Why drive the Icefields Parkway twice?

People are generally pretty torn about how to organize their route, and the idea of driving the same piece of road twice is something that often puts people off. It is worth seriously considering that you drive the route to Jasper and back along the Icefields Parkway in both directions. Here's the reasons for it:

  1. It is one of the most scenic, spectacular drives anywhere in the world. Like a really good movie, you need to see it twice.
  2. There are lots of stops on the Parkway and its quite a long way. You most likely will run out of time and energy before you get through all the features and attractions on the Parkway. You'll need a second day on the Parkway to finish it off.
  3. The views are different southbound. If you don't drive it in both directions, you've only seen half of it!
  4. What if you plan this magnificent, expensive holiday and you allow one day - only a single day - on what is arguably the highlight of the entire trip... and it's raining. Low clouds, rain... you see nothing. Those magnificent mountain peaks are hidden. You have to come back another time and try again! Or you can put some insurance in your plan and make sure to allow a second day on the Parkway after 2-3 days in Jasper.

Its worth planning your route to come at the Rockies via Banff, head up to Jasper and back down again, and then continue with your itinerary from there.

Final considerationsEdit

The usual recommendation for a reasonably paced trip is something like:

  • 2-4 days Vancouver
  • 2-5 days crossing BC in each direction
  • 5-7 days in the Canadian Rockies split between Banff and Jasper

If you want to tack on time on Vancouver Island, then you should allow 5-10 days. Anything less than that and you should just pop over to Victoria for a couple of nights, no more.

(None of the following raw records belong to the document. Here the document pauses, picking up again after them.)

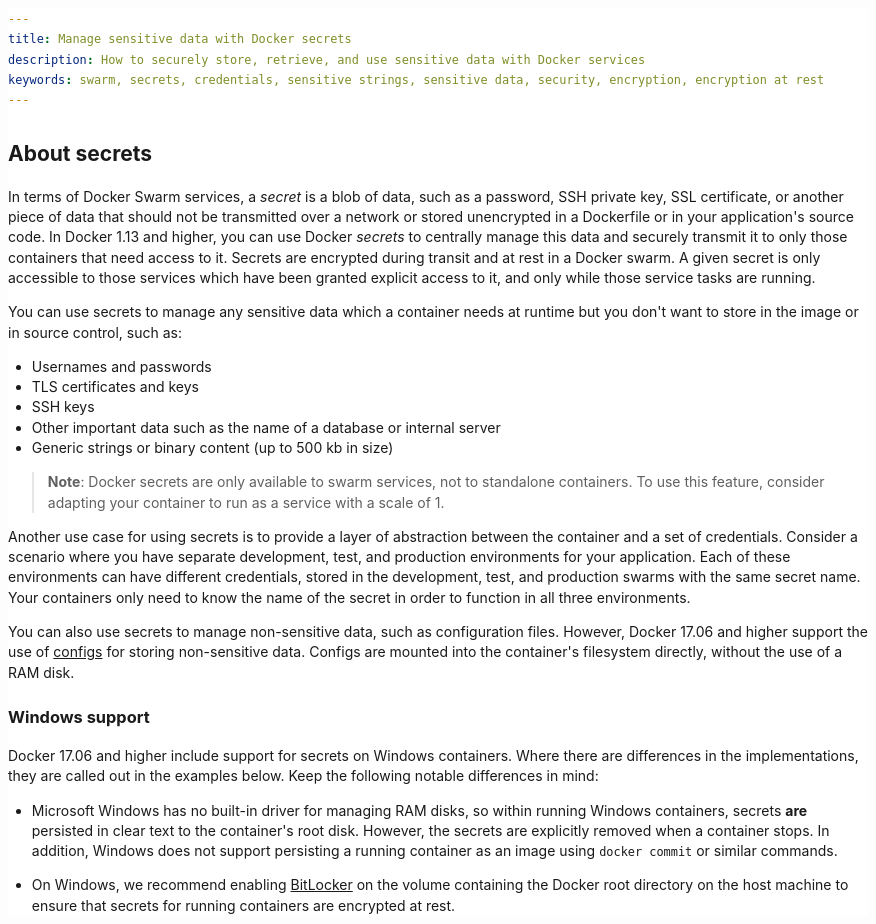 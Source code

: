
 ```yaml
---
title: Manage sensitive data with Docker secrets
description: How to securely store, retrieve, and use sensitive data with Docker services
keywords: swarm, secrets, credentials, sensitive strings, sensitive data, security, encryption, encryption at rest
---
```

## About secrets

In terms of Docker Swarm services, a *secret* is a blob of data, such as a password, SSH private key, SSL certificate, or another piece of data that should not be transmitted over a network or stored unencrypted in a Dockerfile or in your application's source code. In Docker 1.13 and higher, you can use Docker *secrets* to centrally manage this data and securely transmit it to only those containers that need access to it. Secrets are encrypted during transit and at rest in a Docker swarm. A given secret is only accessible to those services which have been granted explicit access to it, and only while those service tasks are running.

You can use secrets to manage any sensitive data which a container needs at runtime but you don't want to store in the image or in source control, such as:

- Usernames and passwords
- TLS certificates and keys
- SSH keys
- Other important data such as the name of a database or internal server
- Generic strings or binary content (up to 500 kb in size)

> **Note**: Docker secrets are only available to swarm services, not to standalone containers. To use this feature, consider adapting your container to run as a service with a scale of 1.

Another use case for using secrets is to provide a layer of abstraction between the container and a set of credentials. Consider a scenario where you have separate development, test, and production environments for your application. Each of these environments can have different credentials, stored in the development, test, and production swarms with the same secret name. Your containers only need to know the name of the secret in order to function in all three environments.

You can also use secrets to manage non-sensitive data, such as configuration files. However, Docker 17.06 and higher support the use of [configs](configs.md) for storing non-sensitive data. Configs are mounted into the container's filesystem directly, without the use of a RAM disk.

### Windows support

Docker 17.06 and higher include support for secrets on Windows containers. Where there are differences in the implementations, they are called out in the examples below. Keep the following notable differences in mind:

- Microsoft Windows has no built-in driver for managing RAM disks, so within running Windows containers, secrets **are** persisted in clear text to the container's root disk. However, the secrets are explicitly removed when a container stops. In addition, Windows does not support persisting a running container as an image using `docker commit` or similar commands.

- On Windows, we recommend enabling [BitLocker](https://technet.microsoft.com/en-us/library/cc732774(v=ws.11).aspx) on the volume containing the Docker root directory on the host machine to ensure that secrets for running containers are encrypted at rest.
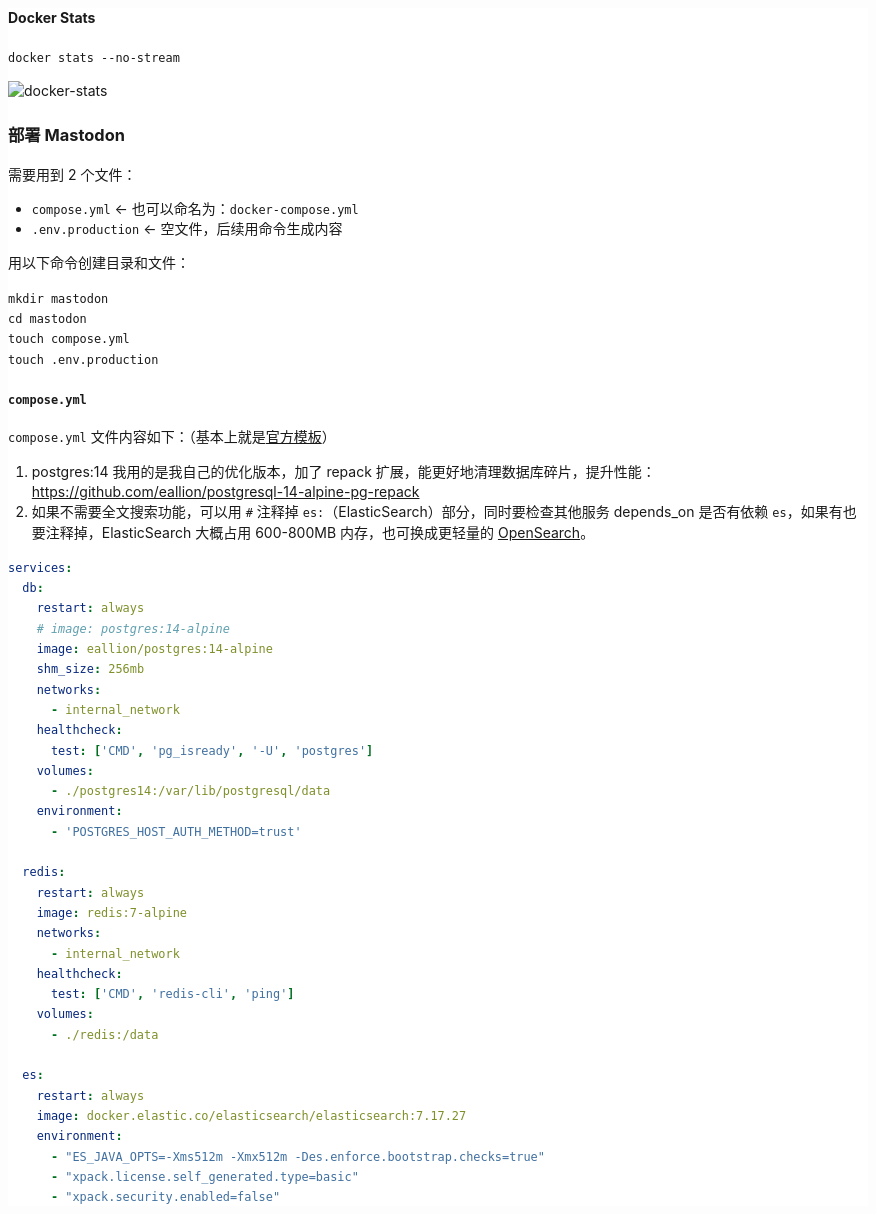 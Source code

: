 #### Docker Stats

```shell
docker stats --no-stream
```

![docker-stats](/assets/images/posts/2025/06/09/mastodon-docker-stats.png)

### 部署 Mastodon

需要用到 2 个文件：

- `compose.yml` <- 也可以命名为：`docker-compose.yml`
- `.env.production` <- 空文件，后续用命令生成内容

用以下命令创建目录和文件：

```shell
mkdir mastodon
cd mastodon
touch compose.yml
touch .env.production
```

#### `compose.yml`

`compose.yml` 文件内容如下：（基本上就是[官方模板](https://github.com/mastodon/mastodon/blob/main/docker-compose.yml)）

1. postgres:14 我用的是我自己的优化版本，加了 repack 扩展，能更好地清理数据库碎片，提升性能：
   https://github.com/eallion/postgresql-14-alpine-pg-repack
2. 如果不需要全文搜索功能，可以用 `#` 注释掉 `es:`（ElasticSearch）部分，同时要检查其他服务 depends_on 是否有依赖 `es`，如果有也要注释掉，ElasticSearch 大概占用 600-800MB 内存，也可换成更轻量的 [OpenSearch](https://github.com/opensearch-project/opensearch)。

```yaml
services:
  db:
    restart: always
    # image: postgres:14-alpine
    image: eallion/postgres:14-alpine
    shm_size: 256mb
    networks:
      - internal_network
    healthcheck:
      test: ['CMD', 'pg_isready', '-U', 'postgres']
    volumes:
      - ./postgres14:/var/lib/postgresql/data
    environment:
      - 'POSTGRES_HOST_AUTH_METHOD=trust'

  redis:
    restart: always
    image: redis:7-alpine
    networks:
      - internal_network
    healthcheck:
      test: ['CMD', 'redis-cli', 'ping']
    volumes:
      - ./redis:/data

  es:
    restart: always
    image: docker.elastic.co/elasticsearch/elasticsearch:7.17.27
    environment:
      - "ES_JAVA_OPTS=-Xms512m -Xmx512m -Des.enforce.bootstrap.checks=true"
      - "xpack.license.self_generated.type=basic"
      - "xpack.security.enabled=false"
```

Jasper fills first, so it is recommended you book your Jasper accommodations, then get your Banff accommodations on dates on either side of Jasper. There are no reasonable alternatives to staying in Jasper. Hinton is the act of a desperate person and not recommended. Banff, Lake Louise and Canmore are fairly interchangeable as a base for Banff, and it's worth considering the tiny village of Field as well. It's possible to get to an afternoon flight out of Calgary if you leave Banff that morning.